= Saved data entries =
■ ■ ■

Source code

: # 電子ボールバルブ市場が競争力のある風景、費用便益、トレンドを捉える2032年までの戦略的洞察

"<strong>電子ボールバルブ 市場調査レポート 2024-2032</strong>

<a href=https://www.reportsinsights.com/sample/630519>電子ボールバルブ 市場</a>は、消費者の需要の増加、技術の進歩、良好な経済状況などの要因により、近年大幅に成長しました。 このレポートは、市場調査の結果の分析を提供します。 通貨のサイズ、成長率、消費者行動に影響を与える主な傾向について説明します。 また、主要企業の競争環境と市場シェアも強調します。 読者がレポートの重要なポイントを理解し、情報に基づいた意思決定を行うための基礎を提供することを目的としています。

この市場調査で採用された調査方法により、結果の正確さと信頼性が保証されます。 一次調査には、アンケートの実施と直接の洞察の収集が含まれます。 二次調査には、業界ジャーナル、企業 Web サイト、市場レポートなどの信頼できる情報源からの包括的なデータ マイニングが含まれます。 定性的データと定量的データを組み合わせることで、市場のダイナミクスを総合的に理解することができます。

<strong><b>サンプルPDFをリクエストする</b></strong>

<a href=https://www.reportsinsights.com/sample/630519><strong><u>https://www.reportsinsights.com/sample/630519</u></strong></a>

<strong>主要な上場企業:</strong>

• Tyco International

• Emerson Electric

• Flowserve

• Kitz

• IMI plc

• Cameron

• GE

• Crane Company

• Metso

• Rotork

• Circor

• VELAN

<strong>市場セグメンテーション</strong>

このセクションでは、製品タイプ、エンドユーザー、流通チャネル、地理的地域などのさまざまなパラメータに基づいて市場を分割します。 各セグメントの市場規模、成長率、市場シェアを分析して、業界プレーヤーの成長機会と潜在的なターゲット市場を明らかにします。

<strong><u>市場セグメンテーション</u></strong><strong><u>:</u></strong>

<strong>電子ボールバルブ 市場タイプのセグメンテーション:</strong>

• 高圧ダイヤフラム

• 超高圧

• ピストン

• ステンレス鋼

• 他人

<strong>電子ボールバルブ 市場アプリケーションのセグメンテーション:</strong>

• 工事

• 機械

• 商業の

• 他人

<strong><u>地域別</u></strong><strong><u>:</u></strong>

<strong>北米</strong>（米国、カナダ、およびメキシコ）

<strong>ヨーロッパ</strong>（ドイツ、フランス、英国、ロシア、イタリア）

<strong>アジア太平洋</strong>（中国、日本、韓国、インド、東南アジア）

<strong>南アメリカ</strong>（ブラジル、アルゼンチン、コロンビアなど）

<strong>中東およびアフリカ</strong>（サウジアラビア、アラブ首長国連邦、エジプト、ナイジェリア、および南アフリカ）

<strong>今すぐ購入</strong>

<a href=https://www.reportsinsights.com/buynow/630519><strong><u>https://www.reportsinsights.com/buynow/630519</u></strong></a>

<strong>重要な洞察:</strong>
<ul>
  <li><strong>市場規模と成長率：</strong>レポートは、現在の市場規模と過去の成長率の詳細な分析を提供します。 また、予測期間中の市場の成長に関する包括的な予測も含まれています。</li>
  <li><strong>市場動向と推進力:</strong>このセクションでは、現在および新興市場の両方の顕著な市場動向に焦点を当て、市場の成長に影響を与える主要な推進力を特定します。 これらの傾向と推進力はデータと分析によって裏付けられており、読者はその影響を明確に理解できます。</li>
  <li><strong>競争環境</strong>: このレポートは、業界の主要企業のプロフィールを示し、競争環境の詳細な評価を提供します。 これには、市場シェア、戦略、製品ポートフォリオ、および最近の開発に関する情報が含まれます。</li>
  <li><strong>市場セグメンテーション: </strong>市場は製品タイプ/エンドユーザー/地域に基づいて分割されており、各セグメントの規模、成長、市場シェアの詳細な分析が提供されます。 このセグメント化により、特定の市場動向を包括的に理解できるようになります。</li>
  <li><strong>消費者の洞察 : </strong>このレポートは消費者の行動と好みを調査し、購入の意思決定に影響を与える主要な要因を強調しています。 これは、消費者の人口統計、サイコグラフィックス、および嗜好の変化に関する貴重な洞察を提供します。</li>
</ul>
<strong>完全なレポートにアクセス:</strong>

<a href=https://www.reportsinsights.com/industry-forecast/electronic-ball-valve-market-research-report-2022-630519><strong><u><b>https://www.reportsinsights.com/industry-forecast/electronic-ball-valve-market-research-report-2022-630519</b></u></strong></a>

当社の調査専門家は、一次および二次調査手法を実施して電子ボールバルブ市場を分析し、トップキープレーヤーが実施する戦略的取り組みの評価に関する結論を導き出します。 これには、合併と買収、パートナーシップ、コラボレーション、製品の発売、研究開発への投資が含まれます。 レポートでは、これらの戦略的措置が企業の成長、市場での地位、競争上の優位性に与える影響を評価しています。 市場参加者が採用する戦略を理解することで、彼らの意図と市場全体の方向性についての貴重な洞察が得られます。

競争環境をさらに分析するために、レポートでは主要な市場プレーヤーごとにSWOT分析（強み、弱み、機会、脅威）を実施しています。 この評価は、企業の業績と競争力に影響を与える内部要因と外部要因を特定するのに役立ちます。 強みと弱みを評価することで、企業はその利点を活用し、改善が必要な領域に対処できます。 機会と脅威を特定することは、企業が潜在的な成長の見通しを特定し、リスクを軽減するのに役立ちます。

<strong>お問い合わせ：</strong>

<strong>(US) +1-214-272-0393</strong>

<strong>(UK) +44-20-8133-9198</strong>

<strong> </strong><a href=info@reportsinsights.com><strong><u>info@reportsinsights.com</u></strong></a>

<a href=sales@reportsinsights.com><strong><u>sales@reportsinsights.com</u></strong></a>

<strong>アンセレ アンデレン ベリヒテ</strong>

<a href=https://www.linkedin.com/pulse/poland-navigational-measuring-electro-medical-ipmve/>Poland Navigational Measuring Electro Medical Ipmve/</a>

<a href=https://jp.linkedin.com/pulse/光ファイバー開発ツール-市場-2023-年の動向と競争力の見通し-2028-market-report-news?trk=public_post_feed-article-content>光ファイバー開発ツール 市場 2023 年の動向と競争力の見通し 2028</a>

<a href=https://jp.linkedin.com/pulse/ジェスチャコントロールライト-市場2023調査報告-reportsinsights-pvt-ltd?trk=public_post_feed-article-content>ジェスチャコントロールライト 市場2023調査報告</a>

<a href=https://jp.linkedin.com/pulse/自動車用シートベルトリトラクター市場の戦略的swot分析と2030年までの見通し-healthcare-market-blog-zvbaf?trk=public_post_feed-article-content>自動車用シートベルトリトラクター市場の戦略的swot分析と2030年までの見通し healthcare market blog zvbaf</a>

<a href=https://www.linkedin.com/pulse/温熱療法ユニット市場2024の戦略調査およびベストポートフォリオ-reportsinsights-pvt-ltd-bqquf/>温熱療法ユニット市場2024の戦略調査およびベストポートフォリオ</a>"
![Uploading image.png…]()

■ ■ ■

= Problem to work on =
Every entry above should be retyped exactly as it appears.

= Task solution =
Source code

: # 電子ボールバルブ市場が競争力のある風景、費用便益、トレンドを捉える2032年までの戦略的洞察

"<strong>電子ボールバルブ 市場調査レポート 2024-2032</strong>

<a href=https://www.reportsinsights.com/sample/630519>電子ボールバルブ 市場</a>は、消費者の需要の増加、技術の進歩、良好な経済状況などの要因により、近年大幅に成長しました。 このレポートは、市場調査の結果の分析を提供します。 通貨のサイズ、成長率、消費者行動に影響を与える主な傾向について説明します。 また、主要企業の競争環境と市場シェアも強調します。 読者がレポートの重要なポイントを理解し、情報に基づいた意思決定を行うための基礎を提供することを目的としています。

この市場調査で採用された調査方法により、結果の正確さと信頼性が保証されます。 一次調査には、アンケートの実施と直接の洞察の収集が含まれます。 二次調査には、業界ジャーナル、企業 Web サイト、市場レポートなどの信頼できる情報源からの包括的なデータ マイニングが含まれます。 定性的データと定量的データを組み合わせることで、市場のダイナミクスを総合的に理解することができます。

<strong><b>サンプルPDFをリクエストする</b></strong>

<a href=https://www.reportsinsights.com/sample/630519><strong><u>https://www.reportsinsights.com/sample/630519</u></strong></a>

<strong>主要な上場企業:</strong>

• Tyco International

• Emerson Electric

• Flowserve

• Kitz

• IMI plc

• Cameron

• GE

• Crane Company

• Metso

• Rotork

• Circor

• VELAN

<strong>市場セグメンテーション</strong>

このセクションでは、製品タイプ、エンドユーザー、流通チャネル、地理的地域などのさまざまなパラメータに基づいて市場を分割します。 各セグメントの市場規模、成長率、市場シェアを分析して、業界プレーヤーの成長機会と潜在的なターゲット市場を明らかにします。

<strong><u>市場セグメンテーション</u></strong><strong><u>:</u></strong>

<strong>電子ボールバルブ 市場タイプのセグメンテーション:</strong>

• 高圧ダイヤフラム

• 超高圧

• ピストン

• ステンレス鋼

• 他人

<strong>電子ボールバルブ 市場アプリケーションのセグメンテーション:</strong>

• 工事

• 機械

• 商業の

• 他人

<strong><u>地域別</u></strong><strong><u>:</u></strong>

<strong>北米</strong>（米国、カナダ、およびメキシコ）

<strong>ヨーロッパ</strong>（ドイツ、フランス、英国、ロシア、イタリア）

<strong>アジア太平洋</strong>（中国、日本、韓国、インド、東南アジア）

<strong>南アメリカ</strong>（ブラジル、アルゼンチン、コロンビアなど）

<strong>中東およびアフリカ</strong>（サウジアラビア、アラブ首長国連邦、エジプト、ナイジェリア、および南アフリカ）

<strong>今すぐ購入</strong>

<a href=https://www.reportsinsights.com/buynow/630519><strong><u>https://www.reportsinsights.com/buynow/630519</u></strong></a>

<strong>重要な洞察:</strong>
<ul>
  <li><strong>市場規模と成長率：</strong>レポートは、現在の市場規模と過去の成長率の詳細な分析を提供します。 また、予測期間中の市場の成長に関する包括的な予測も含まれています。</li>
  <li><strong>市場動向と推進力:</strong>このセクションでは、現在および新興市場の両方の顕著な市場動向に焦点を当て、市場の成長に影響を与える主要な推進力を特定します。 これらの傾向と推進力はデータと分析によって裏付けられており、読者はその影響を明確に理解できます。</li>
  <li><strong>競争環境</strong>: このレポートは、業界の主要企業のプロフィールを示し、競争環境の詳細な評価を提供します。 これには、市場シェア、戦略、製品ポートフォリオ、および最近の開発に関する情報が含まれます。</li>
  <li><strong>市場セグメンテーション: </strong>市場は製品タイプ/エンドユーザー/地域に基づいて分割されており、各セグメントの規模、成長、市場シェアの詳細な分析が提供されます。 このセグメント化により、特定の市場動向を包括的に理解できるようになります。</li>
  <li><strong>消費者の洞察 : </strong>このレポートは消費者の行動と好みを調査し、購入の意思決定に影響を与える主要な要因を強調しています。 これは、消費者の人口統計、サイコグラフィックス、および嗜好の変化に関する貴重な洞察を提供します。</li>
</ul>
<strong>完全なレポートにアクセス:</strong>

<a href=https://www.reportsinsights.com/industry-forecast/electronic-ball-valve-market-research-report-2022-630519><strong><u><b>https://www.reportsinsights.com/industry-forecast/electronic-ball-valve-market-research-report-2022-630519</b></u></strong></a>

当社の調査専門家は、一次および二次調査手法を実施して電子ボールバルブ市場を分析し、トップキープレーヤーが実施する戦略的取り組みの評価に関する結論を導き出します。 これには、合併と買収、パートナーシップ、コラボレーション、製品の発売、研究開発への投資が含まれます。 レポートでは、これらの戦略的措置が企業の成長、市場での地位、競争上の優位性に与える影響を評価しています。 市場参加者が採用する戦略を理解することで、彼らの意図と市場全体の方向性についての貴重な洞察が得られます。

競争環境をさらに分析するために、レポートでは主要な市場プレーヤーごとにSWOT分析（強み、弱み、機会、脅威）を実施しています。 この評価は、企業の業績と競争力に影響を与える内部要因と外部要因を特定するのに役立ちます。 強みと弱みを評価することで、企業はその利点を活用し、改善が必要な領域に対処できます。 機会と脅威を特定することは、企業が潜在的な成長の見通しを特定し、リスクを軽減するのに役立ちます。

<strong>お問い合わせ：</strong>

<strong>(US) +1-214-272-0393</strong>

<strong>(UK) +44-20-8133-9198</strong>

<strong> </strong><a href=info@reportsinsights.com><strong><u>info@reportsinsights.com</u></strong></a>

<a href=sales@reportsinsights.com><strong><u>sales@reportsinsights.com</u></strong></a>

<strong>アンセレ アンデレン ベリヒテ</strong>

<a href=https://www.linkedin.com/pulse/poland-navigational-measuring-electro-medical-ipmve/>Poland Navigational Measuring Electro Medical Ipmve/</a>

<a href=https://jp.linkedin.com/pulse/光ファイバー開発ツール-市場-2023-年の動向と競争力の見通し-2028-market-report-news?trk=public_post_feed-article-content>光ファイバー開発ツール 市場 2023 年の動向と競争力の見通し 2028</a>

<a href=https://jp.linkedin.com/pulse/ジェスチャコントロールライト-市場2023調査報告-reportsinsights-pvt-ltd?trk=public_post_feed-article-content>ジェスチャコントロールライト 市場2023調査報告</a>

<a href=https://jp.linkedin.com/pulse/自動車用シートベルトリトラクター市場の戦略的swot分析と2030年までの見通し-healthcare-market-blog-zvbaf?trk=public_post_feed-article-content>自動車用シートベルトリトラクター市場の戦略的swot分析と2030年までの見通し healthcare market blog zvbaf</a>

<a href=https://www.linkedin.com/pulse/温熱療法ユニット市場2024の戦略調査およびベストポートフォリオ-reportsinsights-pvt-ltd-bqquf/>温熱療法ユニット市場2024の戦略調査およびベストポートフォリオ</a>"
![Uploading image.png…]()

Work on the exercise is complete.